Physical characteristics
- Mean diameter: 124.592±1.079 km
- Mass: (1.251 ± 0.640/0.401)×10^{18} kg
- Mean density: 1.626 ± 0.831/0.521 g/cm^{3}
- Synodic rotation period: 24.052 h (1.0022 d)
- Geometric albedo: 0.036±0.006
- Spectral type: DCX:
- Absolute magnitude (H): 8.97

= 203 Pompeja =

Red main-belt asteroid

203 Pompeja is a fairly large main-belt asteroid. It was discovered by C. H. F. Peters on September 25, 1879, in Clinton, New York, and named after Pompeii, the Roman town destroyed in a volcanic eruption in AD 79. This asteroid is orbiting the Sun at a distance of 2.74 AU with an eccentricity (ovalness) of 0.06 and a period of . The orbital plane is tilted at an angle of 3.2° to the plane of the ecliptic.

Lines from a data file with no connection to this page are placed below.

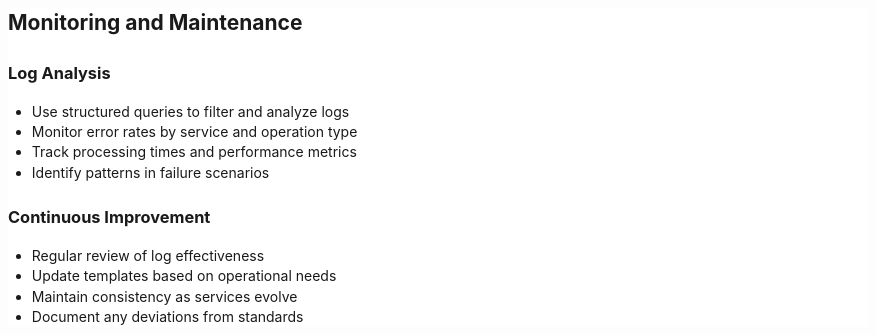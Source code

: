 ## Monitoring and Maintenance

### Log Analysis
- Use structured queries to filter and analyze logs
- Monitor error rates by service and operation type
- Track processing times and performance metrics
- Identify patterns in failure scenarios

### Continuous Improvement
- Regular review of log effectiveness
- Update templates based on operational needs
- Maintain consistency as services evolve
- Document any deviations from standards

Based upon photometric observations taken during 2011, it has a synodic rotation period of 24.052 ± 0.001 h, with a peak-to-peak amplitude of 0.10 ± 0.01 in magnitude. Because the rotation period nearly matches that of the Earth, it required coordinated observations from multiple observatories at widely spaced latitudes to produce a complete light curve. As discovered in 2021, Pompeja alongside the main-belt asteroid 269 Justitia have very red colors due to tholins on its surface, similar to trans-Neptunian objects. These asteroids are therefore thought to have formed in the outer Solar System despite their current orbits within the asteroid belt.